▸ **About this task**: Tally up the lines below that carry the word "visible", answering with the figure alone.
########
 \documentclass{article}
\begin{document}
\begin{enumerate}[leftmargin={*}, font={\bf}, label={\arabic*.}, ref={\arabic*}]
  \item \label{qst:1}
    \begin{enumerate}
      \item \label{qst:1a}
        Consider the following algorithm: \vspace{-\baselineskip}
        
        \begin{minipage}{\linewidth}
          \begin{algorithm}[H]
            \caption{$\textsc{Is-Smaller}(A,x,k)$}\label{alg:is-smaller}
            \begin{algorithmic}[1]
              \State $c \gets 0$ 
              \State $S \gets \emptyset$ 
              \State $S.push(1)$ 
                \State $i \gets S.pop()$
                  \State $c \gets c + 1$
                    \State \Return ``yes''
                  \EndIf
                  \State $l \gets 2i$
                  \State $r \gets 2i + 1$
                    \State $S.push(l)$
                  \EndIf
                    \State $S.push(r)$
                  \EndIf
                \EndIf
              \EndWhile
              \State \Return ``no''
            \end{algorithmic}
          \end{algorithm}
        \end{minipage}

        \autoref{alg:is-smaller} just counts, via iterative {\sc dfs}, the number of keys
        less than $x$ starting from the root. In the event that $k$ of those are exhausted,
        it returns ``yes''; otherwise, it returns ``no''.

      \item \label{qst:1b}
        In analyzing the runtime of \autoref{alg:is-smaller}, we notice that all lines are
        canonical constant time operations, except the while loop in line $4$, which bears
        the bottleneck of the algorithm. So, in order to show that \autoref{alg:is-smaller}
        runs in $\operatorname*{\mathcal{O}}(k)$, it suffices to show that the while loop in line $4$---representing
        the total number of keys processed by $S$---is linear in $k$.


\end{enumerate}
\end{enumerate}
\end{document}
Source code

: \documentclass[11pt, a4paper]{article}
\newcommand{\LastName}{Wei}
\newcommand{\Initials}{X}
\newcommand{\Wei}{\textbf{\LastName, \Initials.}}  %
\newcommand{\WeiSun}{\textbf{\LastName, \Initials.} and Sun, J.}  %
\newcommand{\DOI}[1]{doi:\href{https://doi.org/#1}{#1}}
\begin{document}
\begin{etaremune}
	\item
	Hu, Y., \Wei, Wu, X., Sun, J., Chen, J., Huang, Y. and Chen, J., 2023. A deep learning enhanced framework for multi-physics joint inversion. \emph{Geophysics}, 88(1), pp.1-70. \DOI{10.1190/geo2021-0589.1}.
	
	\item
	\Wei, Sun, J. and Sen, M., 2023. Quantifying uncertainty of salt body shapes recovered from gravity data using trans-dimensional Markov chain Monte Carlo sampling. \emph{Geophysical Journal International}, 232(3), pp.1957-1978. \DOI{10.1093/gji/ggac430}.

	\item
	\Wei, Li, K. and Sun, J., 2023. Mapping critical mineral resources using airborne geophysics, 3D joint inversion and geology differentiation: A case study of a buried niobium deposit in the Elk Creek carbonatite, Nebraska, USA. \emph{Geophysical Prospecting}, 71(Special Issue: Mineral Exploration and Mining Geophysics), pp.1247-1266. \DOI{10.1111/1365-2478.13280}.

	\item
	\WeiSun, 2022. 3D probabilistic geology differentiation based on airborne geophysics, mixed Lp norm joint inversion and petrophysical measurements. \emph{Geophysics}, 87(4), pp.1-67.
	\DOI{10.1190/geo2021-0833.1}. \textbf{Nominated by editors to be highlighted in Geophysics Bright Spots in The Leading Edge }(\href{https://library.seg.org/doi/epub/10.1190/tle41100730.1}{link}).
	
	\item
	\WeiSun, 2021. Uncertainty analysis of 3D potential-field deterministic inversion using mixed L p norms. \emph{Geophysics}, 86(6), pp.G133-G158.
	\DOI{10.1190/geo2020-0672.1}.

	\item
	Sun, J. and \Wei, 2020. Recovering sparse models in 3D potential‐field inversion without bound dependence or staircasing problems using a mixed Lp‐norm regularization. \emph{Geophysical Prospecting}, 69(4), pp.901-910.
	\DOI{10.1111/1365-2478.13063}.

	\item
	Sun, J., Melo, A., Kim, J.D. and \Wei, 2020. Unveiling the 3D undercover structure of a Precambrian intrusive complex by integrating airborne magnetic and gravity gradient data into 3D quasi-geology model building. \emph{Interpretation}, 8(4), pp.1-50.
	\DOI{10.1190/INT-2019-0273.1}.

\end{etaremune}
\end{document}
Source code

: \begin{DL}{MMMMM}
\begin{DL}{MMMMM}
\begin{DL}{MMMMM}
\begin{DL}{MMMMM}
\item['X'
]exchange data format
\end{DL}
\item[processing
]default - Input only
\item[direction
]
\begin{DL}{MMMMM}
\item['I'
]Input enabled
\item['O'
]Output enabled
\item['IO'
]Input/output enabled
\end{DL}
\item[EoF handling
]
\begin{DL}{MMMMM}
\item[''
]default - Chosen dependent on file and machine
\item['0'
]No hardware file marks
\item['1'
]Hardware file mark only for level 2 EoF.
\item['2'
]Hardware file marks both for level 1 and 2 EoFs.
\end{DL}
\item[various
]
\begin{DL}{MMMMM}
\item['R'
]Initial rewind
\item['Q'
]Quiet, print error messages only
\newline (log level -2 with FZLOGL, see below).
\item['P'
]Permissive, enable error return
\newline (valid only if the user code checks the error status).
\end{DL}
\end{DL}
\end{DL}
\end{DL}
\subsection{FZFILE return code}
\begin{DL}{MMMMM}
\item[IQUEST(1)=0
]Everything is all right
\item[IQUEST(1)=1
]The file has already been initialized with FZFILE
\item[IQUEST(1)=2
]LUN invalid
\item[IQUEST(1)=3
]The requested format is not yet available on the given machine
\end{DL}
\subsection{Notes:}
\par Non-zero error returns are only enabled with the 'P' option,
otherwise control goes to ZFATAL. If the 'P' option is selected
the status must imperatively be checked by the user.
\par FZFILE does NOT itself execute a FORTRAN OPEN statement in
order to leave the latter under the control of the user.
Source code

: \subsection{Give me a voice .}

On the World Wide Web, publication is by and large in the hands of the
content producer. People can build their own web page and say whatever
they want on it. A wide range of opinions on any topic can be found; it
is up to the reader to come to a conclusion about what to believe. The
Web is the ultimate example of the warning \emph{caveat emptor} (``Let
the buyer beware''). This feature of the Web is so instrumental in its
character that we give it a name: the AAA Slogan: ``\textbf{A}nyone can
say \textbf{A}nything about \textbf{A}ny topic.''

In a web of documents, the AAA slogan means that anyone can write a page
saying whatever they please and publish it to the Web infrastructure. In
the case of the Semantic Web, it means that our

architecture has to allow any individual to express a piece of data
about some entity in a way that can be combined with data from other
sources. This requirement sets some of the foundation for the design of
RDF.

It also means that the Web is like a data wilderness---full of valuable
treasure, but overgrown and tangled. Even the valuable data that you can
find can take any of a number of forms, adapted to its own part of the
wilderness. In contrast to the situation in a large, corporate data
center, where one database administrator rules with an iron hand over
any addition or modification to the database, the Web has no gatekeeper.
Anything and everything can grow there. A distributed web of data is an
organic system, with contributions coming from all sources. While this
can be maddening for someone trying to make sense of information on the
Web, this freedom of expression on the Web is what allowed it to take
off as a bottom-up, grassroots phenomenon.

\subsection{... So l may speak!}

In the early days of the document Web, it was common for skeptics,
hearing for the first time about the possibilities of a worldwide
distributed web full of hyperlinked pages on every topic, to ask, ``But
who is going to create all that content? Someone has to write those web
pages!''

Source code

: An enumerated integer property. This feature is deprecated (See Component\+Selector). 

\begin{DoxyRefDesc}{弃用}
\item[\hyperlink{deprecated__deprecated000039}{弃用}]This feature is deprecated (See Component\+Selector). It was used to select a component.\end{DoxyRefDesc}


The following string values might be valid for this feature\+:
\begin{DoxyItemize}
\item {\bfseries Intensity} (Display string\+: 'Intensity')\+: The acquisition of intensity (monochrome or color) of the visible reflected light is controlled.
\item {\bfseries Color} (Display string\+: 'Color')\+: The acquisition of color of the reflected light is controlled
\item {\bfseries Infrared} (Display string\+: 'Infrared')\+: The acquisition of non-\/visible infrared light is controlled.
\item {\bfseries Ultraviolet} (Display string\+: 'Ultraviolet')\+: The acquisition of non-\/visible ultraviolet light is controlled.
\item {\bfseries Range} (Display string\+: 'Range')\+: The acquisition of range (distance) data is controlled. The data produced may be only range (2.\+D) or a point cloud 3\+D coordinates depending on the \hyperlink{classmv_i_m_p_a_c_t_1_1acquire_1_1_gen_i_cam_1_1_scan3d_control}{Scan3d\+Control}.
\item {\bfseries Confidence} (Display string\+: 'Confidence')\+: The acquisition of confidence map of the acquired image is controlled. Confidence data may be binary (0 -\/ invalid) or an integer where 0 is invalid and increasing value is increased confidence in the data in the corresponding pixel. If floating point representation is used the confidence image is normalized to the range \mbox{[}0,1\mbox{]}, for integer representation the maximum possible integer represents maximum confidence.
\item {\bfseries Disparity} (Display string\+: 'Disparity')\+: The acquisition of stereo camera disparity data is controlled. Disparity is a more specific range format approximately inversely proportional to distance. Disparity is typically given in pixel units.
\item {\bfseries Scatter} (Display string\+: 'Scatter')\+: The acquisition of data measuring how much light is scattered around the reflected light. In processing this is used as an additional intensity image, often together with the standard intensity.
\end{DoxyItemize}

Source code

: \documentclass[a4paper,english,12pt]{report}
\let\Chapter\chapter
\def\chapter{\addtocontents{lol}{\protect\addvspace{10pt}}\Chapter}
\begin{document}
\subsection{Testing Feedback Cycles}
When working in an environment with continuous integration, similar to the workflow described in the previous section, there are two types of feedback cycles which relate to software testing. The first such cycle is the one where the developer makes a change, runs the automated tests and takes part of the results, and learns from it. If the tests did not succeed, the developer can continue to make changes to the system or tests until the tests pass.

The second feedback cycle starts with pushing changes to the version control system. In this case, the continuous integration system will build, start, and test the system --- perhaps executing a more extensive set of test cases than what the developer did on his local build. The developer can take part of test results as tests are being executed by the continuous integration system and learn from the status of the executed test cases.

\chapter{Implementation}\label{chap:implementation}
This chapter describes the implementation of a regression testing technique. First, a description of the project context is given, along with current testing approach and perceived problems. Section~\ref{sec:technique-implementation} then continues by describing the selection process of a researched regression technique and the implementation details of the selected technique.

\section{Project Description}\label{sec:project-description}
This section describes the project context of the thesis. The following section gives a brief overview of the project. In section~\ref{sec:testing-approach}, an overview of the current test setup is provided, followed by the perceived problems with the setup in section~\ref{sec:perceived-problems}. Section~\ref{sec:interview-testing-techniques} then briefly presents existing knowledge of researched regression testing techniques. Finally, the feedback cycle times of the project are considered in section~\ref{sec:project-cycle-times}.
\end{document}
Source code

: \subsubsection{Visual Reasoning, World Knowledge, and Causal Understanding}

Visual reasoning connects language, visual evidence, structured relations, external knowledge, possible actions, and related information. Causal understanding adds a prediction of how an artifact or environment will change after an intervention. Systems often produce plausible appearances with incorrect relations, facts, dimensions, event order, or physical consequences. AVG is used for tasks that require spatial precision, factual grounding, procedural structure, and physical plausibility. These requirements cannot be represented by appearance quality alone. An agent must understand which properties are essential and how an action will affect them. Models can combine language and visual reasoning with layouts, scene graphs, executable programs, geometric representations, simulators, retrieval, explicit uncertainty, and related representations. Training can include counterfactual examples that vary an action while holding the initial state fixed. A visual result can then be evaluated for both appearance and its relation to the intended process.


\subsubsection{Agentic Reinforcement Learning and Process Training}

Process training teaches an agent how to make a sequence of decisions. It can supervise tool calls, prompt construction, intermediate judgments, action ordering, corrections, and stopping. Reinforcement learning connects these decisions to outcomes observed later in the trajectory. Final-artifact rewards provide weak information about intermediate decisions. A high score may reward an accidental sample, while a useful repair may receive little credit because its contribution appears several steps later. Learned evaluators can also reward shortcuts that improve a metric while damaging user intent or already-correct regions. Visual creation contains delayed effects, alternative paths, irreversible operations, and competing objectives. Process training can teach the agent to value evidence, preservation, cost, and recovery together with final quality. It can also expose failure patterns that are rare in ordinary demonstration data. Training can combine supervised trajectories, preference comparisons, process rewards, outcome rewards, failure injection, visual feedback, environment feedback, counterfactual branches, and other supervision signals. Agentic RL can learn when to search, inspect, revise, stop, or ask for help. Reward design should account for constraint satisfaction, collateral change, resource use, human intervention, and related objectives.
########
▸ **Written reply**: 3